--- GIVEN DATA ---
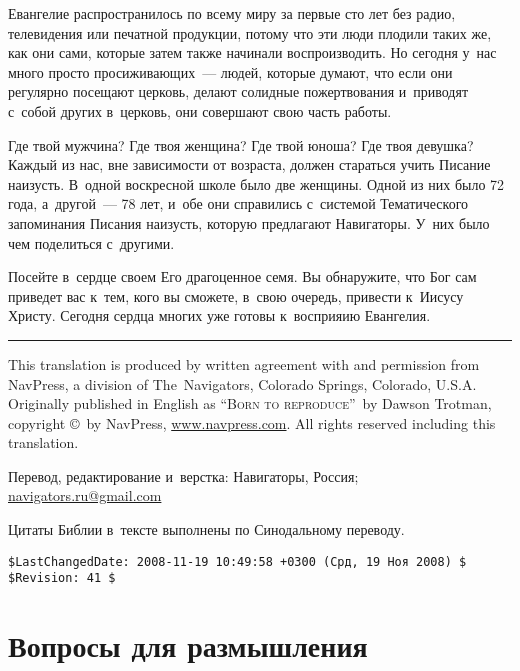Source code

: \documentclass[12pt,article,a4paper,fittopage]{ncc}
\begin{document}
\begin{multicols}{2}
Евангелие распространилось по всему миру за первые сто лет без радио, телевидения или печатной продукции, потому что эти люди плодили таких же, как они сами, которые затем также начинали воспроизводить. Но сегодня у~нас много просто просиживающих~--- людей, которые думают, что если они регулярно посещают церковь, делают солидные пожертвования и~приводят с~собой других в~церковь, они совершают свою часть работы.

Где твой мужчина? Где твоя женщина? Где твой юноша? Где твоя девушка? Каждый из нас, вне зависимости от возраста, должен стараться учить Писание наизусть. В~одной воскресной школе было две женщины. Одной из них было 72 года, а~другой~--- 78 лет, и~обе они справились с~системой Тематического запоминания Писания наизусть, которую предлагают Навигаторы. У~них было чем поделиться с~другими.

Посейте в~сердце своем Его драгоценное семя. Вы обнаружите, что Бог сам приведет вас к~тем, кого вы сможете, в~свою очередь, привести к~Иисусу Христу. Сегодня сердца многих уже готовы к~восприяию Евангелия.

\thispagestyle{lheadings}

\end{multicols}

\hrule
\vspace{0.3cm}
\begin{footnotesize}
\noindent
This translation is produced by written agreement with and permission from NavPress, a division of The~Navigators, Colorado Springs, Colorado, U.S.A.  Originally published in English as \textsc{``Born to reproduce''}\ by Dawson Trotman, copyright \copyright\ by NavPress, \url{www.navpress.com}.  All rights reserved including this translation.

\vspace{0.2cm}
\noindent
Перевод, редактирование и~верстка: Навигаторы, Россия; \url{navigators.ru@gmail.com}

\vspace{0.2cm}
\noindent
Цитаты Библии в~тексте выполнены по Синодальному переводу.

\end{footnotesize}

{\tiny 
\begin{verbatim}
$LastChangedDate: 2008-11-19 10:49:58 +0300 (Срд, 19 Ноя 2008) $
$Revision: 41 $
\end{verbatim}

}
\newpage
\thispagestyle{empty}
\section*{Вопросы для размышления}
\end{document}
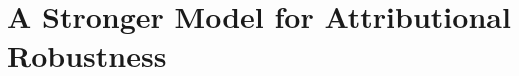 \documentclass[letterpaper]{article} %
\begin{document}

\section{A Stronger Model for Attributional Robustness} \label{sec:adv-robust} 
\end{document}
---
PROMPT:
Line by line, return the listing above exactly, dropping every picture.

RESPONSE AREA:
Source code

: \documentclass[12pt,article,a4paper,fittopage]{ncc}
\begin{document}
\begin{multicols}{2}
Евангелие распространилось по всему миру за первые сто лет без радио, телевидения или печатной продукции, потому что эти люди плодили таких же, как они сами, которые затем также начинали воспроизводить. Но сегодня у~нас много просто просиживающих~--- людей, которые думают, что если они регулярно посещают церковь, делают солидные пожертвования и~приводят с~собой других в~церковь, они совершают свою часть работы.

Где твой мужчина? Где твоя женщина? Где твой юноша? Где твоя девушка? Каждый из нас, вне зависимости от возраста, должен стараться учить Писание наизусть. В~одной воскресной школе было две женщины. Одной из них было 72 года, а~другой~--- 78 лет, и~обе они справились с~системой Тематического запоминания Писания наизусть, которую предлагают Навигаторы. У~них было чем поделиться с~другими.

Посейте в~сердце своем Его драгоценное семя. Вы обнаружите, что Бог сам приведет вас к~тем, кого вы сможете, в~свою очередь, привести к~Иисусу Христу. Сегодня сердца многих уже готовы к~восприяию Евангелия.

\thispagestyle{lheadings}

\end{multicols}

\hrule
\vspace{0.3cm}
\begin{footnotesize}
\noindent
This translation is produced by written agreement with and permission from NavPress, a division of The~Navigators, Colorado Springs, Colorado, U.S.A.  Originally published in English as \textsc{``Born to reproduce''}\ by Dawson Trotman, copyright \copyright\ by NavPress, \url{www.navpress.com}.  All rights reserved including this translation.

\vspace{0.2cm}
\noindent
Перевод, редактирование и~верстка: Навигаторы, Россия; \url{navigators.ru@gmail.com}

\vspace{0.2cm}
\noindent
Цитаты Библии в~тексте выполнены по Синодальному переводу.

\end{footnotesize}

{\tiny 
\begin{verbatim}
$LastChangedDate: 2008-11-19 10:49:58 +0300 (Срд, 19 Ноя 2008) $
$Revision: 41 $
\end{verbatim}

}
\newpage
\thispagestyle{empty}
\section*{Вопросы для размышления}
\end{document}
 \documentclass[letterpaper]{article} %
\begin{document}

\section{A Stronger Model for Attributional Robustness} \label{sec:adv-robust} 
\end{document}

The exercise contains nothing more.